### TASK TO CARRY OUT
Of the entries that follow, how many lines hold the string "void"? Write the number and nothing more.

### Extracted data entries

━━━━━━

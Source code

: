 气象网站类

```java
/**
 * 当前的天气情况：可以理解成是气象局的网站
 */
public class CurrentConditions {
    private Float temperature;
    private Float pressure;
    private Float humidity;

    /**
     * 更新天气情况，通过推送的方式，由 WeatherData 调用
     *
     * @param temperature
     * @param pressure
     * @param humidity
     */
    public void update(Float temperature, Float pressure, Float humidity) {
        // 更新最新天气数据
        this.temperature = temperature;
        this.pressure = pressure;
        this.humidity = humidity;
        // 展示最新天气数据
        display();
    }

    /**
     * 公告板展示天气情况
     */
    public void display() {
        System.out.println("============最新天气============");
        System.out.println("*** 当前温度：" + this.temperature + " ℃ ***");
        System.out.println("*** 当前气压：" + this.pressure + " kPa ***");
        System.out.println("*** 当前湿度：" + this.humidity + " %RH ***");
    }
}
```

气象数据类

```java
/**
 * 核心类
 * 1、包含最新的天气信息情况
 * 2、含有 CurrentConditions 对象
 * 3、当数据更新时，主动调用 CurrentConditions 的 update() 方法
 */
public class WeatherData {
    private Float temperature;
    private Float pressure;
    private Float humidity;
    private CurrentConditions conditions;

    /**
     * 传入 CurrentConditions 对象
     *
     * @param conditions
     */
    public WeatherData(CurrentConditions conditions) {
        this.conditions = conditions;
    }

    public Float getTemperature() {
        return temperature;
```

━━━━━━

### ANSWER TO THE PROBLEM
2